加藤昇の(新)大豆の話

93. 日本大豆の生産性

前のコラムでのコスト比較にも見られたように日米の大豆栽培には大きな落差があります。農水省のデーターで見ると日本の大豆栽培の収率は全国平均で、1ha当たり1.66トンとなっています。しかしこれを都道府県別に見てみると、北海道では2.39トンと優れた収率を示しています。もちろん栽培品種は必ずしも同じではないが、これは品種の差というよりも気候と栽培形式によるものと考えられます。

 全国的に北海道に続く収率を示しているのは九州、佐賀県で1.95トンであり、北海道の大豆栽培がいかに生産性に優れているかがわかります。

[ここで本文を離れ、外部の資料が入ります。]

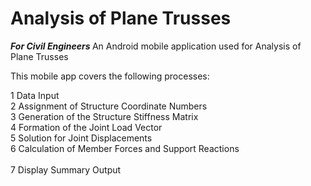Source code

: # Analysis of Plane Trusses
<strong><em> For Civil Engineers </em></strong>
An Android mobile application used for Analysis of Plane Trusses

This mobile app covers the following processes:

1 Data Input <br />
2 Assignment of Structure Coordinate Numbers <br />
3 Generation of the Structure Stiffness Matrix <br />
4 Formation of the Joint Load Vector <br />
5 Solution for Joint Displacements <br />
6 Calculation of Member Forces and Support Reactions <br />
<br />
7 Display Summary Output<br />
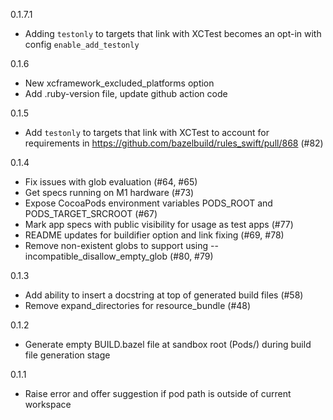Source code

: 0.1.7.1
* Adding `testonly` to targets that link with XCTest becomes an opt-in with config `enable_add_testonly`

0.1.6
* New xcframework_excluded_platforms option
* Add .ruby-version file, update github action code

0.1.5
* Add `testonly` to targets that link with XCTest to account for requirements in https://github.com/bazelbuild/rules_swift/pull/868 (#82)
 
0.1.4

* Fix issues with glob evaluation (#64, #65)
* Get specs running on M1 hardware (#73)
* Expose CocoaPods environment variables PODS_ROOT and PODS_TARGET_SRCROOT (#67)
* Mark app specs with public visibility for usage as test apps (#77)
* README updates for buildifier option and link fixing (#69, #78)
* Remove non-existent globs to support using --incompatible_disallow_empty_glob (#80, #79)

0.1.3

* Add ability to insert a docstring at top of generated build files (#58)
* Remove expand_directories for resource_bundle (#48)

0.1.2

* Generate empty BUILD.bazel file at sandbox root (Pods/) during build file generation stage

0.1.1

* Raise error and offer suggestion if pod path is outside of current workspace
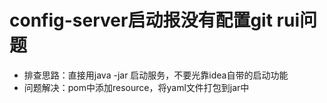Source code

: # config-server启动报没有配置git rui问题

* 排查思路：直接用java -jar 启动服务，不要光靠idea自带的启动功能
* 问题解决：pom中添加resource，将yaml文件打包到jar中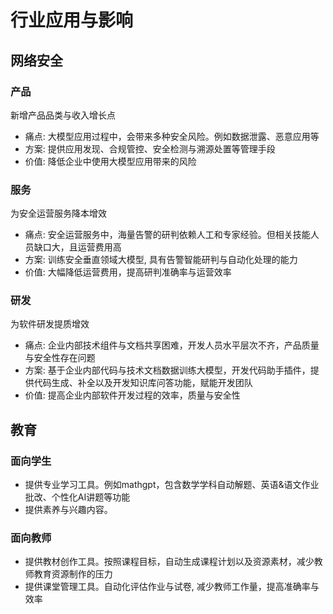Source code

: # 行业应用与影响

## 网络安全

### 产品

新增产品品类与收入增长点

- 痛点: 大模型应用过程中，会带来多种安全风险。例如数据泄露、恶意应用等
- 方案: 提供应用发现、合规管控、安全检测与溯源处置等管理手段
- 价值: 降低企业中使用大模型应用带来的风险

### 服务

为安全运营服务降本增效

- 痛点: 安全运营服务中，海量告警的研判依赖人工和专家经验。但相关技能人员缺口大，且运营费用高
- 方案: 训练安全垂直领域大模型, 具有告警智能研判与自动化处理的能力
- 价值: 大幅降低运营费用，提高研判准确率与运营效率

### 研发

为软件研发提质增效

- 痛点: 企业内部技术组件与文档共享困难，开发人员水平层次不齐，产品质量与安全性存在问题
- 方案: 基于企业内部代码与技术文档数据训练大模型，开发代码助手插件，提供代码生成、补全以及开发知识库问答功能，赋能开发团队
- 价值: 提高企业内部软件开发过程的效率，质量与安全性

## 教育

### 面向学生

- 提供专业学习工具。例如mathgpt，包含数学学科自动解题、英语&语文作业批改、个性化AI讲题等功能
- 提供素养与兴趣内容。

### 面向教师

- 提供教材创作工具。按照课程目标，自动生成课程计划以及资源素材，减少教师教育资源制作的压力
- 提供课堂管理工具。自动化评估作业与试卷, 减少教师工作量，提高准确率与效率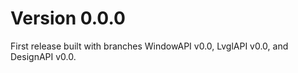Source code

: # Version 0.0.0

First release built with branches WindowAPI v0.0, LvglAPI v0.0, and DesignAPI v0.0.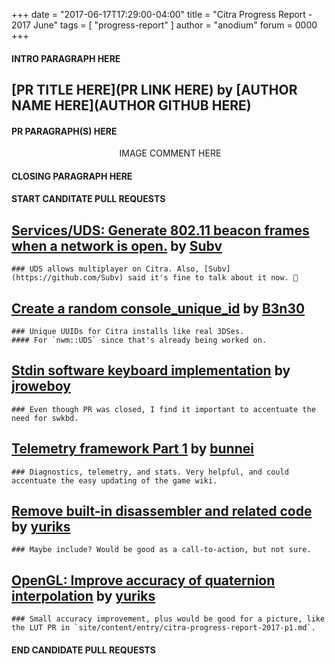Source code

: +++
date = "2017-06-17T17:29:00-04:00"
title = "Citra Progress Report - 2017 June"
tags = [ "progress-report" ]
author = "anodium"
forum = 0000
+++

#### INTRO PARAGRAPH HERE

## [PR TITLE HERE](PR LINK HERE) by [AUTHOR NAME HERE](AUTHOR GITHUB HERE)

#### PR PARAGRAPH(S) HERE

<p style="text-align: center;">
<img alt="" src="IMAGE LINK HERE" />
IMAGE COMMENT HERE
</p>

#### CLOSING PARAGRAPH HERE


#### START CANDITATE PULL REQUESTS ####

## [Services/UDS: Generate 802.11 beacon frames when a network is open.](https://github.com/citra-emu/citra/pull/2661) by [Subv](https://github.com/Subv)

    ### UDS allows multiplayer on Citra. Also, [Subv](https://github.com/Subv) said it's fine to talk about it now. 🚂

## [Create a random console_unique_id](https://github.com/citra-emu/citra/pull/2668) by [B3n30](https://github.com/B3n30)

    ### Unique UUIDs for Citra installs like real 3DSes.
    #### For `nwm::UDS` since that's already being worked on.

## [Stdin software keyboard implementation](https://github.com/citra-emu/citra/pull/2334) by [jroweboy](https://github.com/jroweboy)

    ### Even though PR was closed, I find it important to accentuate the need for swkbd.

## [Telemetry framework Part 1](https://github.com/citra-emu/citra/pull/2683) by [bunnei](https://github.com/bunnei)

    ### Diagnostics, telemetry, and stats. Very helpful, and could accentuate the easy updating of the game wiki.

## [Remove built-in disassembler and related code](https://github.com/citra-emu/citra/pull/2689) by [yuriks](https://github.com/yuriks)

    ### Maybe include? Would be good as a call-to-action, but not sure.

## [OpenGL: Improve accuracy of quaternion interpolation](https://github.com/citra-emu/citra/pull/2729) by [yuriks](https://github.com/yuriks)

    ### Small accuracy improvement, plus would be good for a picture, like the LUT PR in `site/content/entry/citra-progress-report-2017-p1.md`.

#### END CANDIDATE PULL REQUESTS ####
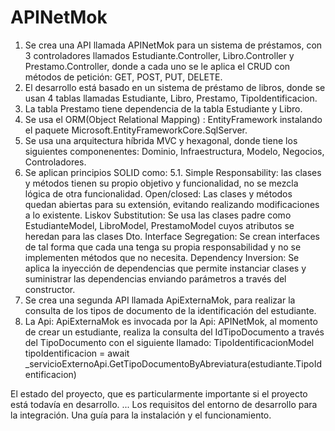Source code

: # APINetMok
1. Se crea una API llamada APINetMok para un sistema de préstamos, con 3 controladores llamados Estudiante.Controller, Libro.Controller y Prestamo.Controller, donde a cada uno se le aplica el CRUD con métodos de petición: GET, POST, PUT, DELETE.
2.  El desarrollo está basado en un sistema de préstamo de libros, donde se usan 4 tablas llamadas Estudiante, Libro, Prestamo, TipoIdentificacion.
3. La tabla Prestamo tiene dependencia de la tabla Estudiante y Libro.
4. Se usa el ORM(Object Relational Mapping) : EntityFramework instalando el paquete Microsoft.EntityFrameworkCore.SqlServer.
5. Se usa una arquitectura híbrida MVC y hexagonal, donde tiene los siguientes componenentes: Dominio, Infraestructura, Modelo, Negocios, Controladores.
6. Se aplican principios SOLID como:
   5.1. Simple Responsability: las clases y métodos tienen su propio objetivo y funcionalidad, no se mezcla lógica de otra funcionalidad.
   Open/closed: Las clases y métodos quedan abiertas para su extensión, evitando realizando modificaciones a lo existente.
   Liskov Substitution: Se usa las clases padre como EstudianteModel, LibroModel, PrestamoModel cuyos atributos se heredan para las clases Dto.
   Interface Segregation: Se crean interfaces de tal forma que cada una tenga su propia responsabilidad y no se implementen métodos que no necesita.
   Dependency Inversion: Se aplica la inyección de dependencias que permite instanciar clases y suministrar las dependencias enviando parámetros a través del constructor.
7. Se crea una segunda API llamada ApiExternaMok, para realizar la consulta de los tipos de documento de la identificación del estudiante.
8. La Api: ApiExternaMok es invocada por la Api: APINetMok, al momento de crear un estudiante, realiza la consulta del IdTipoDocumento a través del TipoDocumento con el
   siguiente llamado:  TipoIdentificacionModel tipoIdentificacion = await _servicioExternoApi.GetTipoDocumentoByAbreviatura(estudiante.TipoIdentificacion)
   
   
   
El estado del proyecto, que es particularmente importante si el proyecto está todavía en desarrollo. ...
Los requisitos del entorno de desarrollo para la integración.
Una guía para la instalación y el funcionamiento.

さらに大豆の栽培面積を見ると圧倒的に北海道が広く、41,000haと、次に広い宮城県の11,200haや第3位の秋田県の8,700haに較べて4倍の広さとなっています。まさに日本の大豆栽培の主体は北海道で行われているという姿が浮かんできています。

 

 

単収(トン/ha

日本

 1.66

アメリカ

 3.38

ブラジル

 3.33

 

しかし、これを世界の大豆栽培のレベルと比べたらどうでしょうか。この表は世界の主要大豆生産国と日本の1ha当たりの大豆生産量を比較したものです。単年度の比較だと、その年の天候などによって作柄が強く影響を受けるので、2016,17,18年度の平均で比較してみました。それによると日本に比べてアメリカ、ブラジルは倍以上の生産性の差があることが分かります。この差は何によるものであるか、一概に決めつけることは難しいが、遺伝子組み換え大豆を栽培しているかどうかも大きな要因だと考えられます。アメリカもブラジルも90%以上の栽培大豆が遺伝子組み換え大豆になっています。遺伝子組み換え大豆は単に除草剤に対する抵抗性だけではなく生産収率も飛躍的に向上しており大規模栽培をしてもこの表にみられるように格段に高い生産性を示しています。そして世界の大豆栽培の約8割はこの遺伝子組み換え大豆になっています。遺伝子組み換え大豆を栽培している国は大体アメリカ、ブラジルに近い単収を記録しているのです。一方、中国は遺伝子組み換え大豆を栽培していないので日本と似た単収となっています。つまり、遺伝子組み換え大豆の生産面積が増えると大豆の生産収率が高まり、世界の大豆需給が安定してくるという図式が描かれているのです。もし、遺伝子組み換え大豆がなくて、世界の大豆生産量が現在の半分だったとしたらどうだろう。大豆価格は暴騰してしまい、それらは家畜飼料に反映しており、肉の価格や量がひっ迫してしまっていたことでしょう。私たちはこんなにも肉は食べられなかったし、日本の豆腐も倍以上の価格になっていたかもしれません。現在の世界の大豆価格は圧倒的に生産量の多い彼らの生産性を基準に決められているのです。そして国産大豆に対応する食品用輸入大豆もこれら国際相場に間接的に連動しているのです。輸入大豆の価格が国産に比べて安価なのはこのことを反映しているのでしょう。